■ **ACTIVITY**
Look through the data below for the line with "- $\beta > 0$: 온도 파라미터 (보통 $\beta = 10$)" and the line with "-\epsilon$ | 대칭성 보존 |", then output those two and all lines in between, exactly as written.

■ **RECORDS**

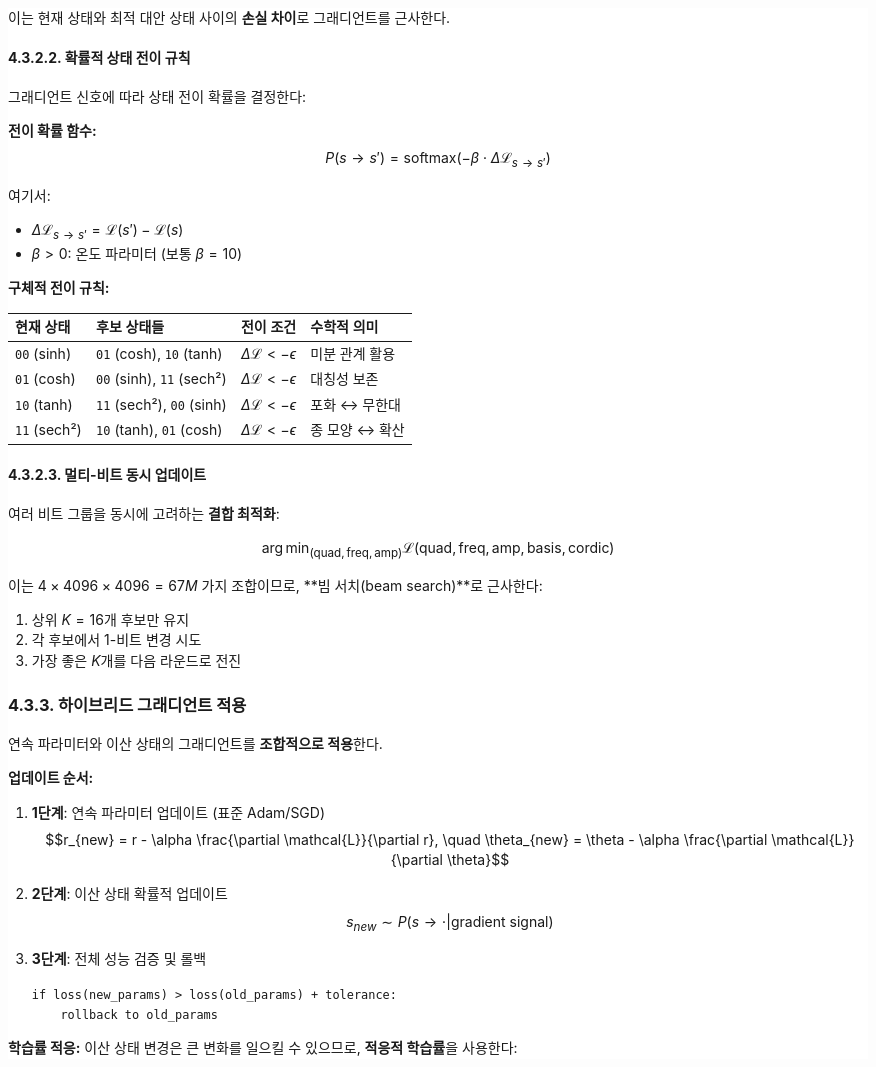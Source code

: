 이는 현재 상태와 최적 대안 상태 사이의 **손실 차이**로 그래디언트를 근사한다.

#### 4.3.2.2. 확률적 상태 전이 규칙

그래디언트 신호에 따라 상태 전이 확률을 결정한다:

**전이 확률 함수:**
$$P(s \rightarrow s') = \text{softmax}\left(-\beta \cdot \Delta \mathcal{L}_{s \rightarrow s'}\right)$$

여기서:
- $\Delta \mathcal{L}_{s \rightarrow s'} = \mathcal{L}(s') - \mathcal{L}(s)$
- $\beta > 0$: 온도 파라미터 (보통 $\beta = 10$)

**구체적 전이 규칙:**

| 현재 상태 | 후보 상태들 | 전이 조건 | 수학적 의미 |
|:---------|:----------|:---------|:----------|
| `00` (sinh) | `01` (cosh), `10` (tanh) | $\Delta \mathcal{L} < -\epsilon$ | 미분 관계 활용 |
| `01` (cosh) | `00` (sinh), `11` (sech²) | $\Delta \mathcal{L} < -\epsilon$ | 대칭성 보존 |
| `10` (tanh) | `11` (sech²), `00` (sinh) | $\Delta \mathcal{L} < -\epsilon$ | 포화 ↔ 무한대 |
| `11` (sech²) | `10` (tanh), `01` (cosh) | $\Delta \mathcal{L} < -\epsilon$ | 종 모양 ↔ 확산 |

#### 4.3.2.3. 멀티-비트 동시 업데이트

여러 비트 그룹을 동시에 고려하는 **결합 최적화**:

$$\arg\min_{(\text{quad}, \text{freq}, \text{amp})} \mathcal{L}(\text{quad}, \text{freq}, \text{amp}, \text{basis}, \text{cordic})$$

이는 $4 \times 4096 \times 4096 = 67M$ 가지 조합이므로, **빔 서치(beam search)**로 근사한다:

1. 상위 $K=16$개 후보만 유지
2. 각 후보에서 1-비트 변경 시도
3. 가장 좋은 $K$개를 다음 라운드로 전진

### 4.3.3. 하이브리드 그래디언트 적용

연속 파라미터와 이산 상태의 그래디언트를 **조합적으로 적용**한다.

**업데이트 순서:**
1. **1단계**: 연속 파라미터 업데이트 (표준 Adam/SGD)
   $$r_{new} = r - \alpha \frac{\partial \mathcal{L}}{\partial r}, \quad \theta_{new} = \theta - \alpha \frac{\partial \mathcal{L}}{\partial \theta}$$

2. **2단계**: 이산 상태 확률적 업데이트
   $$s_{new} \sim P(s \rightarrow \cdot | \text{gradient signal})$$

3. **3단계**: 전체 성능 검증 및 롤백
   ```
   if loss(new_params) > loss(old_params) + tolerance:
       rollback to old_params
   ```

**학습률 적응:**
이산 상태 변경은 큰 변화를 일으킬 수 있으므로, **적응적 학습률**을 사용한다:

■ **ANSWER SECTION**
- $\beta > 0$: 온도 파라미터 (보통 $\beta = 10$)

**구체적 전이 규칙:**

| 현재 상태 | 후보 상태들 | 전이 조건 | 수학적 의미 |
|:---------|:----------|:---------|:----------|
| `00` (sinh) | `01` (cosh), `10` (tanh) | $\Delta \mathcal{L} < -\epsilon$ | 미분 관계 활용 |
| `01` (cosh) | `00` (sinh), `11` (sech²) | $\Delta \mathcal{L} < -\epsilon$ | 대칭성 보존 |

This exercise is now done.